Paul Ryan: Why 2017 has been a horrible year for the embattled GOP speaker

Paul Ryan is not off to a great start.
Source: Mark Wilson/Getty Images
Paul Ryan is not off to a great start.
Source: Mark Wilson/Getty Images

House Speaker Paul Ryan probably thought 2017 was going to be a good year for him. His party held onto its majority in the Senate. Mitch McConnell successfully stalled on holding a hearing for Merrick Garland, former President Barack Obama's nominee to replace Antonin Scalia on the Supreme Court

And Donald Trump, against all odds, became president of the United States. The icing on the cake was that Trump named Reince Priebus, a longtime Ryan ally, as White House chief of staff, giving Ryan a direct line to the president, whom he had often butted heads with during the campaign.

Ryan's wonkish strain of libertarianism looked ascendant. Democrats wept and gnashed their teeth.

Then, something happened. 

By a combination of his own doing and the president's, Ryan's agenda is going nowhere, his stature among his fellow Republican lawmakers has never been lower and even his own constituents seem concerned about his ability to get things done.

House Speaker Paul Ryan speaks during a news conference on Capitol Hill in Washington..
Source: J. Scott Applewhite/AP

A series of unfortunate events

On April 1, more than 100 people gathered in Racine, Wisconsin, to ask the speaker of the house to oppose the president's agenda on a range of issues: deportation, health care and the travel ban among them, according to local news.

The next day, on April 2, which is World Autism Awareness Day, Ryan was lambasted on Twitter for wearing an autism awareness pin. Twitter users pointed out that Ryan wants to repeal the Affordable Care Act, which prevents insurance companies from denying coverage based on pre-existing conditions like autism.

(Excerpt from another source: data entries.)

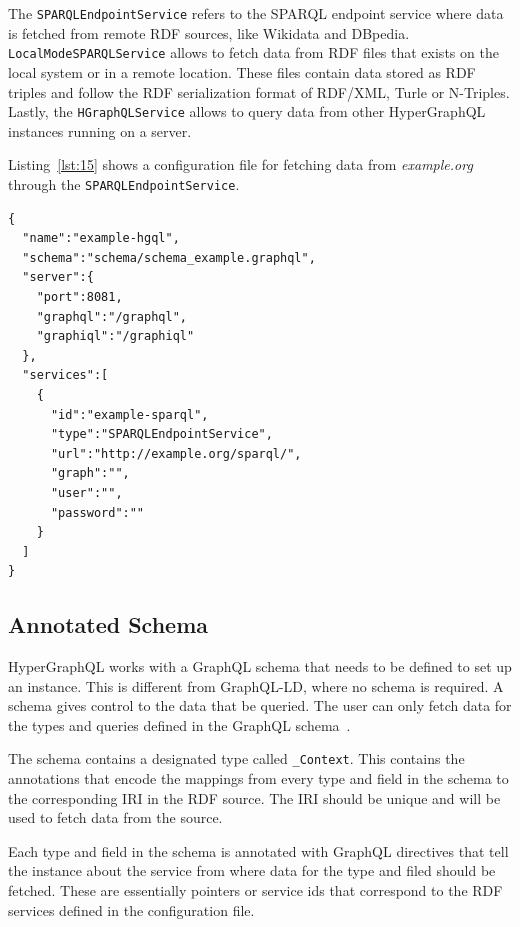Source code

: The \texttt{SPARQLEndpointService} refers to the SPARQL endpoint service where data is fetched from remote RDF sources, like Wikidata and DBpedia. \texttt{LocalModeSPARQLService} allows to fetch data from RDF files that exists on the local system or in a remote location. These files contain data stored as RDF triples and follow the RDF serialization format of RDF/XML, Turle or N-Triples. Lastly, the \texttt{HGraphQLService} allows to query data from other HyperGraphQL instances running on a server.

Listing~\ref{lst:15} shows a configuration file for fetching data from \textit{example.org} through the \texttt{SPARQLEndpointService}.

\begin{minipage}{\linewidth}
\begin{lstlisting}[label=lst:15, caption={An example configuration file}, language=GraphQLException3]
{
  "name":"example-hgql",
  "schema":"schema/schema_example.graphql",
  "server":{
    "port":8081,
    "graphql":"/graphql",
    "graphiql":"/graphiql"
  },
  "services":[
    {
      "id":"example-sparql",
      "type":"SPARQLEndpointService",
      "url":"http://example.org/sparql/",
      "graph":"",
      "user":"",
      "password":""
    }
  ]
}
\end{lstlisting}
\end{minipage}

\subsection{Annotated Schema}
\label{subsec:annotated-schema}
HyperGraphQL works with a GraphQL schema that needs to be defined to set up an instance. This is different from GraphQL-LD, where no schema is required. A schema gives control to the data that be queried. The user can only fetch data for the types and queries defined in the GraphQL schema~\cite{Gleim2020}.

The schema contains a designated type called \texttt{\_Context}. This contains the annotations that encode the mappings from every type and field in the schema to the corresponding IRI in the RDF source. The IRI should be unique and will be used to fetch data from the source. 

Each type and field in the schema is annotated with GraphQL directives that tell the instance about the service from where data for the type and filed should be fetched. These are essentially pointers or service ids that correspond to the RDF services defined in the configuration file.


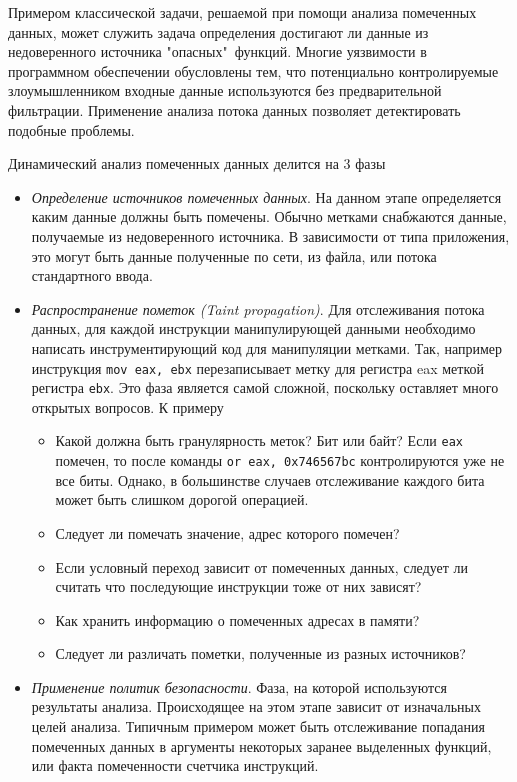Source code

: Примером классической задачи, решаемой при помощи анализа помеченных данных, может служить задача определения достигают ли данные из недоверенного источника "опасных"\ функций. Многие уязвимости в программном обеспечении обусловлены тем, что потенциально контролируемые злоумышленником входные данные используются без предварительной фильтрации. Применение анализа потока данных позволяет детектировать подобные проблемы.

Динамический анализ помеченных данных делится на 3 фазы

    \begin{itemize}
        \item {\em Определение источников помеченных данных}. На данном этапе определяется каким данные должны быть помечены. Обычно метками снабжаются данные, получаемые из недоверенного
        источника. В зависимости от типа приложения, это могут быть данные полученные по сети, из файла, или потока стандартного ввода.
        \item {\em Распространение пометок (Taint propagation)}. Для отслеживания потока данных, 
        для каждой инструкции манипулирующей данными необходимо написать инструментирующий код для манипуляции метками. Так, например инструкция \texttt{mov eax, ebx} перезаписывает метку для регистра eax меткой регистра \texttt{ebx}. Это фаза является самой сложной, поскольку оставляет много открытых вопросов. К примеру
        \begin{itemize}
            \item Какой должна быть гранулярность меток? Бит или байт? Если \texttt{eax} помечен, то после команды \texttt{or eax, 0x746567bc} контролируются уже не все биты. Однако, в большинстве случаев отслеживание каждого бита может быть слишком дорогой операцией.
            \item Следует ли помечать значение, адрес которого помечен?
            \item Если условный переход зависит от помеченных данных, следует ли считать что последующие инструкции тоже от них зависят?
            \item Как хранить информацию о помеченных адресах в памяти?
            \item Следует ли различать пометки, полученные из разных источников?
        \end{itemize}
        \item {\em Применение политик безопасности}. Фаза, на которой используются результаты анализа. Происходящее на этом этапе зависит от изначальных целей анализа. Типичным примером может быть отслеживание попадания помеченных данных в аргументы некоторых заранее выделенных функций, или факта помеченности счетчика инструкций.
    \end{itemize}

The American Health Care Act, which Ryan and company wrote to replace the ACA, wouldn't have done away with the pre-existing conditions mandate, but it would have relaxed the definition of "essential" benefits, possibly allowing insurers to provide less comprehensive coverage to those with such conditions.

House Speaker Paul Ryan speaks to the media during his weekly news conference.
Source: Mark Wilson/Getty Images

Little hope in sight

The failure of the AHCA was especially embarrassing for Ryan. Despite having seven years to write a bill with support from Republicans, members of Ryan's party from the right and the center balked at the AHCA: Moderates said it would reduce coverage for poor Americans, while conservatives said it didn't go far enough in stripping the protections Obamacare provided.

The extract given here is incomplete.